« Rentrez chez vous, c’est une crise d’angoisse »
Souffrances, angoisse, médecins, urgences, 15... Une Niçoise de 44 ans, contaminée par le cornavirus, raconte son parcours du combattant pour obtenir un diagnostic
Elle écrit depuis son lit. Corps perclus de douleurs, muscles rompus, respiration en suspens... Contaminée par le Covid-19, cette professeure d’un collège niçois, qui tient à garder l’anonymat, a attendu 6 jours avant que les médecins posent un nom sur ses maux : coronavirus.
« Je vis avec le virus depuis un moment déjà. Je cohabite avec lui en essayant de donner un maximum de repos à mon corps afin qu’il se débarrasse de cet hôte indésirable. La maladie est violente, et je me sens d’une faiblesse extrême. Un jour, on va mieux, et puis le lendemain, le corps nous rappelle que la maladie est longue. Je m’imagine que nous sommes des dizaines, peut-être des centaines, à vivre ainsi, dans nos confinements respectifs, dans l’attente et face à l’inconnu », consigne-t-elle dans son « journal de la maladie ». Elle écrit car elle n’a pas «la force de parler ». Elle écrit comme on alerte.
Les symptômes
« Mes premiers symptômes importants sont apparus lundi 16 mars. Cependant, je me sentais déjà souffrante, toux, mal de tête, gêne pulmonaire, depuis la semaine précédente.
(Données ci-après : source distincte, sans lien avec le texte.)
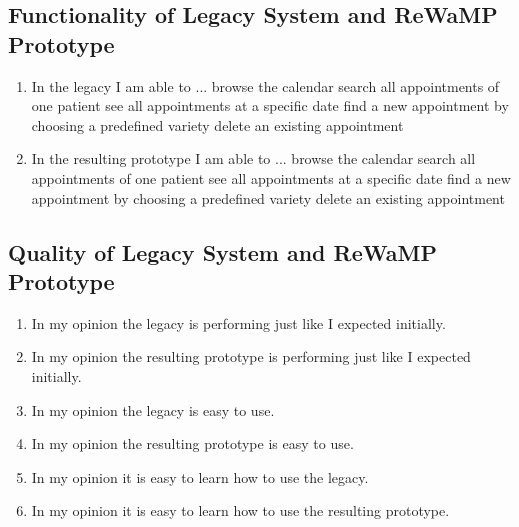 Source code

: \begin{appendix}
\subsection*{Functionality of Legacy System and ReWaMP Prototype}
\begin{enumerate}
\item In the legacy I am able to ...
\subitem browse the calendar
\subitem search all appointments of one patient
\subitem see all appointments at a specific date
\subitem find a new appointment by choosing a predefined variety
\subitem delete an existing appointment
\item In the resulting prototype I am able to ...
\subitem browse the calendar
\subitem search all appointments of one patient
\subitem see all appointments at a specific date
\subitem find a new appointment by choosing a predefined variety
\subitem delete an existing appointment
\end{enumerate}

\subsection*{Quality of Legacy System and ReWaMP Prototype}\vspace{-2pt}
\begin{enumerate}
\item In my opinion the legacy is performing just like I expected initially.
\item In my opinion the resulting prototype is performing just like I expected initially.
\item In my opinion the legacy is easy to use.
\item In my opinion the resulting prototype is easy to use.
\item In my opinion it is easy to learn how to use the legacy.
\item In my opinion it is easy to learn how to use the resulting prototype.
\end{enumerate}

\vspace{-20pt}

\end{appendix}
Le jeudi 12, j’étais allée consulter ma généraliste, qui a pensé que j’avais peut-être quelque chose, mais probablement pas le virus. Elle m’a proposé de vérifier en faisant une radio des poumons. Je lui ai demandé si je ne pouvais pas être testée plus tôt. Elle m’a répondu que c’était impossible et que, même elle, ne pouvait pas être testée. Enseignante, je suis au contact de nombreux élèves. Il me semblait primordial de savoir… » Elle ressort « avec une ordonnance pour une radio » mais sans arrêt de travail. Le soir même, le président de la République annonce la fermeture des écoles le lundi suivant. Elle est de plus en plus affaiblie…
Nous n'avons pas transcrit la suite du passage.